◆ Try it:
Any picture must be dropped, but each line of the data should be duplicated exactly.
Top of Data shown
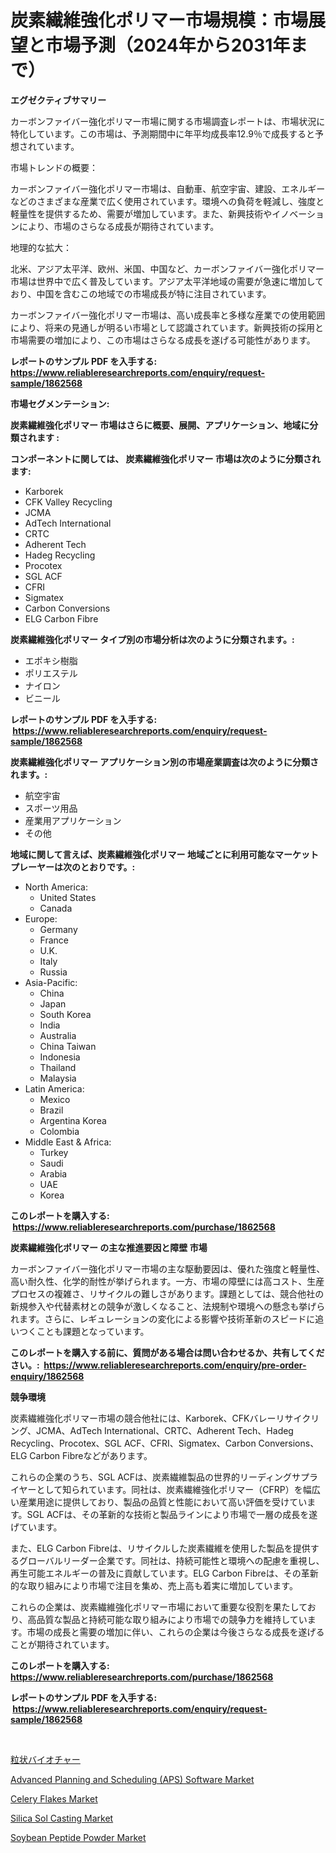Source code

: <p><h1>炭素繊維強化ポリマー市場規模：市場展望と市場予測（2024年から2031年まで）</h1></p><p><strong>エグゼクティブサマリー</strong></p>
<p><p>カーボンファイバー強化ポリマー市場に関する市場調査レポートは、市場状況に特化しています。この市場は、予測期間中に年平均成長率12.9％で成長すると予想されています。</p><p>市場トレンドの概要：</p><p>カーボンファイバー強化ポリマー市場は、自動車、航空宇宙、建設、エネルギーなどのさまざまな産業で広く使用されています。環境への負荷を軽減し、強度と軽量性を提供するため、需要が増加しています。また、新興技術やイノベーションにより、市場のさらなる成長が期待されています。</p><p>地理的な拡大：</p><p>北米、アジア太平洋、欧州、米国、中国など、カーボンファイバー強化ポリマー市場は世界中で広く普及しています。アジア太平洋地域の需要が急速に増加しており、中国を含むこの地域での市場成長が特に注目されています。</p><p>カーボンファイバー強化ポリマー市場は、高い成長率と多様な産業での使用範囲により、将来の見通しが明るい市場として認識されています。新興技術の採用と市場需要の増加により、この市場はさらなる成長を遂げる可能性があります。</p></p>
<p><strong>レポートのサンプル PDF を入手する: <a href="https://www.reliableresearchreports.com/enquiry/request-sample/1862568">https://www.reliableresearchreports.com/enquiry/request-sample/1862568</a></strong></p>
<p><strong>市場セグメンテーション:</strong></p>
<p><strong> 炭素繊維強化ポリマー 市場はさらに概要、展開、アプリケーション、地域に分類されます :</strong></p>
<p><strong>コンポーネントに関しては、 炭素繊維強化ポリマー 市場は次のように分類されます: &nbsp;</strong></p>
<p><ul><li>Karborek</li><li>CFK Valley Recycling</li><li>JCMA</li><li>AdTech International</li><li>CRTC</li><li>Adherent Tech</li><li>Hadeg Recycling</li><li>Procotex</li><li>SGL ACF</li><li>CFRI</li><li>Sigmatex</li><li>Carbon Conversions</li><li>ELG Carbon Fibre</li></ul></p>
<p><strong> 炭素繊維強化ポリマー タイプ別の市場分析は次のように分類されます。:</strong></p>
<p><ul><li>エポキシ樹脂</li><li>ポリエステル</li><li>ナイロン</li><li>ビニール</li></ul></p>
<p><strong>レポートのサンプル PDF を入手する: &nbsp;<a href="https://www.reliableresearchreports.com/enquiry/request-sample/1862568">https://www.reliableresearchreports.com/enquiry/request-sample/1862568</a></strong></p>
<p><strong> 炭素繊維強化ポリマー アプリケーション別の市場産業調査は次のように分類されます。:</strong></p>
<p><ul><li>航空宇宙</li><li>スポーツ用品</li><li>産業用アプリケーション</li><li>その他</li></ul></p>
<p><strong>地域に関して言えば、炭素繊維強化ポリマー 地域ごとに利用可能なマーケットプレーヤーは次のとおりです。:</strong></p>
<p><ul>
    <li>
        North America:
        <ul>
            <li>United States</li>
            <li>Canada</li>
        </ul>
    </li>
    <li>
        Europe:
        <ul>
            <li>Germany</li>
            <li>France</li>
            <li>U.K.</li>
            <li>Italy</li>
            <li>Russia</li>
        </ul>
    </li>
    <li>
        Asia-Pacific:
        <ul>
            <li>China</li>
            <li>Japan</li>
            <li>South Korea</li>
            <li>India</li>
            <li>Australia</li>
            <li>China Taiwan</li>
            <li>Indonesia</li>
            <li>Thailand</li>
            <li>Malaysia</li>
        </ul>
    </li>
    <li>
        Latin America:
        <ul>
            <li>Mexico</li>
            <li>Brazil</li>
            <li>Argentina Korea</li>
            <li>Colombia</li>
        </ul>
    </li>
    <li>
        Middle East & Africa:
        <ul>
            <li>Turkey</li>
            <li>Saudi</li>
            <li>Arabia</li>
            <li>UAE</li>
            <li>Korea</li>
        </ul>
    </li>
    </ul></p>
<p><strong>このレポートを購入する: &nbsp;<a href="https://www.reliableresearchreports.com/purchase/1862568">https://www.reliableresearchreports.com/purchase/1862568</a></strong></p>
<p><strong>炭素繊維強化ポリマー の主な推進要因と障壁 市場</strong></p>
<p><p>カーボンファイバー強化ポリマー市場の主な駆動要因は、優れた強度と軽量性、高い耐久性、化学的耐性が挙げられます。一方、市場の障壁には高コスト、生産プロセスの複雑さ、リサイクルの難しさがあります。課題としては、競合他社の新規参入や代替素材との競争が激しくなること、法規制や環境への懸念も挙げられます。さらに、レギュレーションの変化による影響や技術革新のスピードに追いつくことも課題となっています。</p></p>
<p><strong>このレポートを購入する前に、質問がある場合は問い合わせるか、共有してください。:&nbsp; <a href="https://www.reliableresearchreports.com/enquiry/pre-order-enquiry/1862568">https://www.reliableresearchreports.com/enquiry/pre-order-enquiry/1862568</a></strong></p>
<p><strong>競争環境</strong></p>
<p><p>炭素繊維強化ポリマー市場の競合他社には、Karborek、CFKバレーリサイクリング、JCMA、AdTech International、CRTC、Adherent Tech、Hadeg Recycling、Procotex、SGL ACF、CFRI、Sigmatex、Carbon Conversions、ELG Carbon Fibreなどがあります。</p><p>これらの企業のうち、SGL ACFは、炭素繊維製品の世界的リーディングサプライヤーとして知られています。同社は、炭素繊維強化ポリマー（CFRP）を幅広い産業用途に提供しており、製品の品質と性能において高い評価を受けています。SGL ACFは、その革新的な技術と製品ラインにより市場で一層の成長を遂げています。</p><p>また、ELG Carbon Fibreは、リサイクルした炭素繊維を使用した製品を提供するグローバルリーダー企業です。同社は、持続可能性と環境への配慮を重視し、再生可能エネルギーの普及に貢献しています。ELG Carbon Fibreは、その革新的な取り組みにより市場で注目を集め、売上高も着実に増加しています。</p><p>これらの企業は、炭素繊維強化ポリマー市場において重要な役割を果たしており、高品質な製品と持続可能な取り組みにより市場での競争力を維持しています。市場の成長と需要の増加に伴い、これらの企業は今後さらなる成長を遂げることが期待されています。</p></p>
<p><strong>このレポートを購入する: &nbsp; <a href="https://www.reliableresearchreports.com/purchase/1862568">https://www.reliableresearchreports.com/purchase/1862568</a></strong></p>
<p><strong>レポートのサンプル PDF を入手する: &nbsp;<a href="https://www.reliableresearchreports.com/enquiry/request-sample/1862568">https://www.reliableresearchreports.com/enquiry/request-sample/1862568</a></strong><strong></strong></p>
<p>&nbsp;</p>
<p><p><a href="https://github.com/oqoeusbvpadwjs08/Market-Research-Report-List-1/blob/main/3459734191951.md">粒状バイオチャー</a></p><p><a href="https://view.publitas.com/reportprime-1/decoding-the-advanced-planning-and-scheduling-aps-software-market-a-deep-dive-into-the-latest-market-trends-market-segmentation-and-competitive-analysis/">Advanced Planning and Scheduling (APS) Software Market</a></p><p><a href="https://issuu.com/reportprime-2/docs/celery-flakes-market-size-2030.pptx">Celery Flakes Market</a></p><p><a href="https://issuu.com/reportprime-2/docs/silica-sol-casting-market-size-2030.pptx">Silica Sol Casting Market</a></p><p><a href="https://github.com/gdfhhhj/Market-Research-Report-List-3/blob/main/soybean-peptide-powder-market.md">Soybean Peptide Powder Market</a></p></p>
Bottom of Data shown
◆ Exercise solution:
Source code

: <p><h1>炭素繊維強化ポリマー市場規模：市場展望と市場予測（2024年から2031年まで）</h1></p><p><strong>エグゼクティブサマリー</strong></p>
<p><p>カーボンファイバー強化ポリマー市場に関する市場調査レポートは、市場状況に特化しています。この市場は、予測期間中に年平均成長率12.9％で成長すると予想されています。</p><p>市場トレンドの概要：</p><p>カーボンファイバー強化ポリマー市場は、自動車、航空宇宙、建設、エネルギーなどのさまざまな産業で広く使用されています。環境への負荷を軽減し、強度と軽量性を提供するため、需要が増加しています。また、新興技術やイノベーションにより、市場のさらなる成長が期待されています。</p><p>地理的な拡大：</p><p>北米、アジア太平洋、欧州、米国、中国など、カーボンファイバー強化ポリマー市場は世界中で広く普及しています。アジア太平洋地域の需要が急速に増加しており、中国を含むこの地域での市場成長が特に注目されています。</p><p>カーボンファイバー強化ポリマー市場は、高い成長率と多様な産業での使用範囲により、将来の見通しが明るい市場として認識されています。新興技術の採用と市場需要の増加により、この市場はさらなる成長を遂げる可能性があります。</p></p>
<p><strong>レポートのサンプル PDF を入手する: <a href="https://www.reliableresearchreports.com/enquiry/request-sample/1862568">https://www.reliableresearchreports.com/enquiry/request-sample/1862568</a></strong></p>
<p><strong>市場セグメンテーション:</strong></p>
<p><strong> 炭素繊維強化ポリマー 市場はさらに概要、展開、アプリケーション、地域に分類されます :</strong></p>
<p><strong>コンポーネントに関しては、 炭素繊維強化ポリマー 市場は次のように分類されます: &nbsp;</strong></p>
<p><ul><li>Karborek</li><li>CFK Valley Recycling</li><li>JCMA</li><li>AdTech International</li><li>CRTC</li><li>Adherent Tech</li><li>Hadeg Recycling</li><li>Procotex</li><li>SGL ACF</li><li>CFRI</li><li>Sigmatex</li><li>Carbon Conversions</li><li>ELG Carbon Fibre</li></ul></p>
<p><strong> 炭素繊維強化ポリマー タイプ別の市場分析は次のように分類されます。:</strong></p>
<p><ul><li>エポキシ樹脂</li><li>ポリエステル</li><li>ナイロン</li><li>ビニール</li></ul></p>
<p><strong>レポートのサンプル PDF を入手する: &nbsp;<a href="https://www.reliableresearchreports.com/enquiry/request-sample/1862568">https://www.reliableresearchreports.com/enquiry/request-sample/1862568</a></strong></p>
<p><strong> 炭素繊維強化ポリマー アプリケーション別の市場産業調査は次のように分類されます。:</strong></p>
<p><ul><li>航空宇宙</li><li>スポーツ用品</li><li>産業用アプリケーション</li><li>その他</li></ul></p>
<p><strong>地域に関して言えば、炭素繊維強化ポリマー 地域ごとに利用可能なマーケットプレーヤーは次のとおりです。:</strong></p>
<p><ul>
    <li>
        North America:
        <ul>
            <li>United States</li>
            <li>Canada</li>
        </ul>
    </li>
    <li>
        Europe:
        <ul>
            <li>Germany</li>
            <li>France</li>
            <li>U.K.</li>
            <li>Italy</li>
            <li>Russia</li>
        </ul>
    </li>
    <li>
        Asia-Pacific:
        <ul>
            <li>China</li>
            <li>Japan</li>
            <li>South Korea</li>
            <li>India</li>
            <li>Australia</li>
            <li>China Taiwan</li>
            <li>Indonesia</li>
            <li>Thailand</li>
            <li>Malaysia</li>
        </ul>
    </li>
    <li>
        Latin America:
        <ul>
            <li>Mexico</li>
            <li>Brazil</li>
            <li>Argentina Korea</li>
            <li>Colombia</li>
        </ul>
    </li>
    <li>
        Middle East & Africa:
        <ul>
            <li>Turkey</li>
            <li>Saudi</li>
            <li>Arabia</li>
            <li>UAE</li>
            <li>Korea</li>
        </ul>
    </li>
    </ul></p>
<p><strong>このレポートを購入する: &nbsp;<a href="https://www.reliableresearchreports.com/purchase/1862568">https://www.reliableresearchreports.com/purchase/1862568</a></strong></p>
<p><strong>炭素繊維強化ポリマー の主な推進要因と障壁 市場</strong></p>
<p><p>カーボンファイバー強化ポリマー市場の主な駆動要因は、優れた強度と軽量性、高い耐久性、化学的耐性が挙げられます。一方、市場の障壁には高コスト、生産プロセスの複雑さ、リサイクルの難しさがあります。課題としては、競合他社の新規参入や代替素材との競争が激しくなること、法規制や環境への懸念も挙げられます。さらに、レギュレーションの変化による影響や技術革新のスピードに追いつくことも課題となっています。</p></p>
<p><strong>このレポートを購入する前に、質問がある場合は問い合わせるか、共有してください。:&nbsp; <a href="https://www.reliableresearchreports.com/enquiry/pre-order-enquiry/1862568">https://www.reliableresearchreports.com/enquiry/pre-order-enquiry/1862568</a></strong></p>
<p><strong>競争環境</strong></p>
<p><p>炭素繊維強化ポリマー市場の競合他社には、Karborek、CFKバレーリサイクリング、JCMA、AdTech International、CRTC、Adherent Tech、Hadeg Recycling、Procotex、SGL ACF、CFRI、Sigmatex、Carbon Conversions、ELG Carbon Fibreなどがあります。</p><p>これらの企業のうち、SGL ACFは、炭素繊維製品の世界的リーディングサプライヤーとして知られています。同社は、炭素繊維強化ポリマー（CFRP）を幅広い産業用途に提供しており、製品の品質と性能において高い評価を受けています。SGL ACFは、その革新的な技術と製品ラインにより市場で一層の成長を遂げています。</p><p>また、ELG Carbon Fibreは、リサイクルした炭素繊維を使用した製品を提供するグローバルリーダー企業です。同社は、持続可能性と環境への配慮を重視し、再生可能エネルギーの普及に貢献しています。ELG Carbon Fibreは、その革新的な取り組みにより市場で注目を集め、売上高も着実に増加しています。</p><p>これらの企業は、炭素繊維強化ポリマー市場において重要な役割を果たしており、高品質な製品と持続可能な取り組みにより市場での競争力を維持しています。市場の成長と需要の増加に伴い、これらの企業は今後さらなる成長を遂げることが期待されています。</p></p>
<p><strong>このレポートを購入する: &nbsp; <a href="https://www.reliableresearchreports.com/purchase/1862568">https://www.reliableresearchreports.com/purchase/1862568</a></strong></p>
<p><strong>レポートのサンプル PDF を入手する: &nbsp;<a href="https://www.reliableresearchreports.com/enquiry/request-sample/1862568">https://www.reliableresearchreports.com/enquiry/request-sample/1862568</a></strong><strong></strong></p>
<p>&nbsp;</p>
<p><p><a href="https://github.com/oqoeusbvpadwjs08/Market-Research-Report-List-1/blob/main/3459734191951.md">粒状バイオチャー</a></p><p><a href="https://view.publitas.com/reportprime-1/decoding-the-advanced-planning-and-scheduling-aps-software-market-a-deep-dive-into-the-latest-market-trends-market-segmentation-and-competitive-analysis/">Advanced Planning and Scheduling (APS) Software Market</a></p><p><a href="https://issuu.com/reportprime-2/docs/celery-flakes-market-size-2030.pptx">Celery Flakes Market</a></p><p><a href="https://issuu.com/reportprime-2/docs/silica-sol-casting-market-size-2030.pptx">Silica Sol Casting Market</a></p><p><a href="https://github.com/gdfhhhj/Market-Research-Report-List-3/blob/main/soybean-peptide-powder-market.md">Soybean Peptide Powder Market</a></p></p>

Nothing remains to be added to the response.